Flaky test: TestRunIntegrationTestsWithFeatureFlag in integration_k8s test suite

The integration_k8s is recently frequently failing randomly on the TestRunIntegrationTestsWithFeatureFlag test. The example can be found at https://gitlab.com/gitlab-org/gitlab-runner/-/jobs/1833454016#L850 with the specific failure at https://gitlab.com/gitlab-org/gitlab-runner/-/jobs/1833454016#L1410.

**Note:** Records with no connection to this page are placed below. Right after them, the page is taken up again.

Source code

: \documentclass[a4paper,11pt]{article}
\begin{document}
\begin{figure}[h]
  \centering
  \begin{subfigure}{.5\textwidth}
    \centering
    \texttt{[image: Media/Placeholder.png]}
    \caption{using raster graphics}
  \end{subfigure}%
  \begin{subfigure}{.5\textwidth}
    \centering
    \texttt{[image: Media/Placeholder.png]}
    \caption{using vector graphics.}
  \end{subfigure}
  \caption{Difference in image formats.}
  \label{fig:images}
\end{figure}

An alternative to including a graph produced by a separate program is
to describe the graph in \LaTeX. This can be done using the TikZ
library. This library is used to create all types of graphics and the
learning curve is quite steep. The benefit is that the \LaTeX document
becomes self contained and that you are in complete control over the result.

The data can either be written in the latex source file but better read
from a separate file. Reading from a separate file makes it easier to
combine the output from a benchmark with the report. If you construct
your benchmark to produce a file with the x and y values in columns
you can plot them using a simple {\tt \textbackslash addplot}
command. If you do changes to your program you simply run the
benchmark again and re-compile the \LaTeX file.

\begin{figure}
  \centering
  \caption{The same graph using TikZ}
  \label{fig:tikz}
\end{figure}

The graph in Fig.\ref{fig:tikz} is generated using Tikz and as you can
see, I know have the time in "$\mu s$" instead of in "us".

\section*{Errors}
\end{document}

From what I've seen, the failure is each time the same:

--- FAIL: TestRunIntegrationTestsWithFeatureFlag/testKubernetesGarbageCollection_FF_USE_LEGACY_KUBERNETES_EXECUTION_STRATEGY_false/pod_deletion_during_prepare_stage_in_custom_namespace (0.00s)
    kubernetes_integration_test.go:724: 
        	Error Trace:	kubernetes_integration_test.go:724
        	            				kubernetes_integration_test.go:767
        	Error:      	Received unexpected error:
        	            	The POST operation against Namespace could not be completed at this time, please try again.
        	Test:       	TestRunIntegrationTestsWithFeatureFlag/testKubernetesGarbageCollection_FF_USE_LEGACY_KUBERNETES_EXECUTION_STRATEGY_false/pod_deletion_during_prepare_stage_in_custom_namespace

From what I see the timeout here is defined by a context and it's set for 1 minute. So for some reason the namespace creation operation is sometimes taking more than a minute in the test environment. Which randomly fails the test -> job -> pipeline.

As a short-term workaround we will add an automatic retry to the integration_k8s test suite. But as it adds potentially up to 30 minutes more to the pipeline execution time, we should find out what is causing the randomized failures here and fix the problem properly.